In our family history, my fourth great grandfather, Robert Love, is remembered as a well-to-do member of the elite. He was the “founder” of the town of Waynesville, NC and donated the land for the Haywood County courthouse. Within the family we remember proudly that the Loves brought the first piano into western NC. We are founders, we are cultured, and how we got to be those things is not examined.

 

But Robert Love did not start out as either of those things. He was the grandson of a poor Scotch-Irish immigrant and he was born in a border settlement in the Shenandoah mountains, known as “the drunken tract,” where the Scotch-Irish had been shunted off by the English coastal elites. At the age of sixteen he set off, like so many poor sons, to make his fortune in the world by joining the army. The year was 1776 and Robert was a wagoner in an armed campaign to “chastise” the Cherokee. It was an ugly, vindictive campaign, purposely attacking innocent noncombatants. Its purpose was not reprisal or retribution, but instead a warning to all the Cherokee not to ally with the British in the American Revolution. It was essentially a bloody message saying, “See what we can do to your most distant and protected of your people? We can do worse to you.” This warning, timed just before harvest to ensure maximum suffering, entailed the mass burning of Cherokee towns and fields of unpicked crops as well as the murder of any Cherokee – regardless of age or gender – they encountered. The whites had far superior firepower, so most of the population hid in the mountains surrounding their towns.

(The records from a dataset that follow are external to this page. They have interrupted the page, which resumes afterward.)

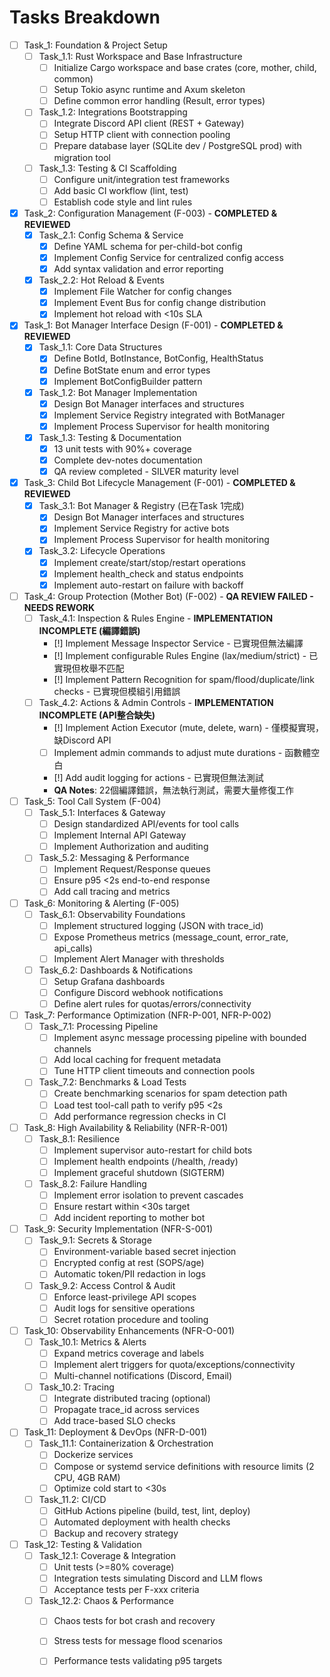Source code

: # Tasks Breakdown

- [ ] Task_1: Foundation & Project Setup
  - [ ] Task_1.1: Rust Workspace and Base Infrastructure
    - [ ] Initialize Cargo workspace and base crates (core, mother, child, common)
    - [ ] Setup Tokio async runtime and Axum skeleton
    - [ ] Define common error handling (Result, error types)
  - [ ] Task_1.2: Integrations Bootstrapping
    - [ ] Integrate Discord API client (REST + Gateway)
    - [ ] Setup HTTP client with connection pooling
    - [ ] Prepare database layer (SQLite dev / PostgreSQL prod) with migration tool
  - [ ] Task_1.3: Testing & CI Scaffolding
    - [ ] Configure unit/integration test frameworks
    - [ ] Add basic CI workflow (lint, test)
    - [ ] Establish code style and lint rules

- [x] Task_2: Configuration Management (F-003) - **COMPLETED & REVIEWED**
  - [x] Task_2.1: Config Schema & Service
    - [x] Define YAML schema for per-child-bot config
    - [x] Implement Config Service for centralized config access
    - [x] Add syntax validation and error reporting
  - [x] Task_2.2: Hot Reload & Events
    - [x] Implement File Watcher for config changes
    - [x] Implement Event Bus for config change distribution
    - [x] Implement hot reload with <10s SLA

- [x] Task_1: Bot Manager Interface Design (F-001) - **COMPLETED & REVIEWED**
  - [x] Task_1.1: Core Data Structures
    - [x] Define BotId, BotInstance, BotConfig, HealthStatus
    - [x] Define BotState enum and error types
    - [x] Implement BotConfigBuilder pattern
  - [x] Task_1.2: Bot Manager Implementation  
    - [x] Design Bot Manager interfaces and structures
    - [x] Implement Service Registry integrated with BotManager
    - [x] Implement Process Supervisor for health monitoring
  - [x] Task_1.3: Testing & Documentation
    - [x] 13 unit tests with 90%+ coverage
    - [x] Complete dev-notes documentation
    - [x] QA review completed - SILVER maturity level

- [x] Task_3: Child Bot Lifecycle Management (F-001) - **COMPLETED & REVIEWED**
  - [x] Task_3.1: Bot Manager & Registry (已在Task 1完成)
    - [x] Design Bot Manager interfaces and structures
    - [x] Implement Service Registry for active bots  
    - [x] Implement Process Supervisor for health monitoring
  - [x] Task_3.2: Lifecycle Operations
    - [x] Implement create/start/stop/restart operations
    - [x] Implement health_check and status endpoints
    - [x] Implement auto-restart on failure with backoff

- [ ] Task_4: Group Protection (Mother Bot) (F-002) - **QA REVIEW FAILED - NEEDS REWORK**
  - [ ] Task_4.1: Inspection & Rules Engine - **IMPLEMENTATION INCOMPLETE (編譯錯誤)**
    - [!] Implement Message Inspector Service - 已實現但無法編譯
    - [!] Implement configurable Rules Engine (lax/medium/strict) - 已實現但枚舉不匹配
    - [!] Implement Pattern Recognition for spam/flood/duplicate/link checks - 已實現但模組引用錯誤
  - [ ] Task_4.2: Actions & Admin Controls - **IMPLEMENTATION INCOMPLETE (API整合缺失)**
    - [!] Implement Action Executor (mute, delete, warn) - 僅模擬實現，缺Discord API
    - [ ] Implement admin commands to adjust mute durations - 函數體空白
    - [!] Add audit logging for actions - 已實現但無法測試
    - **QA Notes**: 22個編譯錯誤，無法執行測試，需要大量修復工作

- [ ] Task_5: Tool Call System (F-004)
  - [ ] Task_5.1: Interfaces & Gateway
    - [ ] Design standardized API/events for tool calls
    - [ ] Implement Internal API Gateway
    - [ ] Implement Authorization and auditing
  - [ ] Task_5.2: Messaging & Performance
    - [ ] Implement Request/Response queues
    - [ ] Ensure p95 <2s end-to-end response
    - [ ] Add call tracing and metrics

- [ ] Task_6: Monitoring & Alerting (F-005)
  - [ ] Task_6.1: Observability Foundations
    - [ ] Implement structured logging (JSON with trace_id)
    - [ ] Expose Prometheus metrics (message_count, error_rate, api_calls)
    - [ ] Implement Alert Manager with thresholds
  - [ ] Task_6.2: Dashboards & Notifications
    - [ ] Setup Grafana dashboards
    - [ ] Configure Discord webhook notifications
    - [ ] Define alert rules for quotas/errors/connectivity

- [ ] Task_7: Performance Optimization (NFR-P-001, NFR-P-002)
  - [ ] Task_7.1: Processing Pipeline
    - [ ] Implement async message processing pipeline with bounded channels
    - [ ] Add local caching for frequent metadata
    - [ ] Tune HTTP client timeouts and connection pools
  - [ ] Task_7.2: Benchmarks & Load Tests
    - [ ] Create benchmarking scenarios for spam detection path
    - [ ] Load test tool-call path to verify p95 <2s
    - [ ] Add performance regression checks in CI

- [ ] Task_8: High Availability & Reliability (NFR-R-001)
  - [ ] Task_8.1: Resilience
    - [ ] Implement supervisor auto-restart for child bots
    - [ ] Implement health endpoints (/health, /ready)
    - [ ] Implement graceful shutdown (SIGTERM)
  - [ ] Task_8.2: Failure Handling
    - [ ] Implement error isolation to prevent cascades
    - [ ] Ensure restart within <30s target
    - [ ] Add incident reporting to mother bot

- [ ] Task_9: Security Implementation (NFR-S-001)
  - [ ] Task_9.1: Secrets & Storage
    - [ ] Environment-variable based secret injection
    - [ ] Encrypted config at rest (SOPS/age)
    - [ ] Automatic token/PII redaction in logs
  - [ ] Task_9.2: Access Control & Audit
    - [ ] Enforce least-privilege API scopes
    - [ ] Audit logs for sensitive operations
    - [ ] Secret rotation procedure and tooling

- [ ] Task_10: Observability Enhancements (NFR-O-001)
  - [ ] Task_10.1: Metrics & Alerts
    - [ ] Expand metrics coverage and labels
    - [ ] Implement alert triggers for quota/exceptions/connectivity
    - [ ] Multi-channel notifications (Discord, Email)
  - [ ] Task_10.2: Tracing
    - [ ] Integrate distributed tracing (optional)
    - [ ] Propagate trace_id across services
    - [ ] Add trace-based SLO checks

- [ ] Task_11: Deployment & DevOps (NFR-D-001)
  - [ ] Task_11.1: Containerization & Orchestration
    - [ ] Dockerize services
    - [ ] Compose or systemd service definitions with resource limits (2 CPU, 4GB RAM)
    - [ ] Optimize cold start to <30s
  - [ ] Task_11.2: CI/CD
    - [ ] GitHub Actions pipeline (build, test, lint, deploy)
    - [ ] Automated deployment with health checks
    - [ ] Backup and recovery strategy

- [ ] Task_12: Testing & Validation
  - [ ] Task_12.1: Coverage & Integration
    - [ ] Unit tests (>=80% coverage)
    - [ ] Integration tests simulating Discord and LLM flows
    - [ ] Acceptance tests per F-xxx criteria
  - [ ] Task_12.2: Chaos & Performance
    - [ ] Chaos tests for bot crash and recovery
    - [ ] Stress tests for message flood scenarios
    - [ ] Performance tests validating p95 targets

Among them was another sixteen-year-old boy. His name was Yonaguska. This was the second time his town – the sacred mother town of Kituwah – had been destroyed by white armies. The first time was when he was one year old. He wouldn’t remember that attack, but he would have been told of it by his mother, in whose arms he had then been carried to their hiding place in the hills. But he might remember the widespread hunger afterwards, and the work of rebuilding their home and town in the following years. What he felt watching his home burn, watching the council house on the mound at the center of town be desecrated, isn’t known. What young Robert Love did is not known either, but one of his fellows left this account:

 

“[Some men] found an Indian squaw and took her prisoner, she being lame, was unable to go with her friends; she was so sullen, that she would – as an old horse is – neither lead nor drive, and, by their account, she died in their hands; but I suppose they helped her to her end.”

 

I think often of those two sixteen-year-old boys: one watching the cruel and unprovoked destruction of his home, the sacred mother town of Kituwah, from the hillside above it; the other somewhere below, lighting a match, holding a gun, destroying a world. That is the moment where my family history became inextricably tangled with the history of the mountain Cherokee. Yonaguska, the helpless witness of white destruction, would go on to become a “peace chief” – one who eschewed violence and pursued negotiation. He would also lead the only successful resistance to the Trail of Tears. The tactics he used were those he used on that day – withdrawing deeper into the mountains, camouflage, evasion. Some of it done with the help of a young white boy named Will Thomas that he later adopted as a son.

 

Robert Love would move to “pacified” territory in Western North Carolina, become a merchant, slave owner, and a wealthy man. He would mentor a young man named Will Thomas, just starting out his life as a merchant. They were deeply involved in each other’s lives. Robert Love chose Will, who was exceptionally personable and capable, above his own sons, to be executor of his estate. Will, taking the tactics he’d learned from his adopted father, used charm and evasion to persuade Robert to write letters attesting to the harmlessness of the local Cherokee to legislators who were trying to oust them. I like to imagine this too: Will saying, “Oh, don’t worry, they’ll leave eventually. They’re just not quite ready to do it now.” And Robert, wanting to please the young man, writing to his friends in the legislature that the Cherokee were very civilized now, model citizens, and would no doubt join their people in Oklahoma … eventually. And so, Yonaguska, who watched his world burn and learned from it, and exacted justice from the young wagoner who helped burn it.

 

Later Yonaguska’s devoted white son would marry Robert Love’s young granddaughter. The mingled descendants of these men would choose to erase this part of the story. They’d focus on Robert Love’s wealth, Will Thomas’s heroism helping “those poor Cherokee.” But there would be a jump in the record, a glitch in the story, discernible to anyone, willing to look hard. And as one who always chooses to take the red pill, go down the rabbit hole, unravel the comfortable lie and see how far the uncomfortable story goes, I want to urge any of you who are willing and interested to do the same. You might not love what you find, but I guarantee you that you’ll know yourself, your family, and your nation better. And the ride is wilder than any rollercoaster and incredibly fun! Go ahead, take the red pill.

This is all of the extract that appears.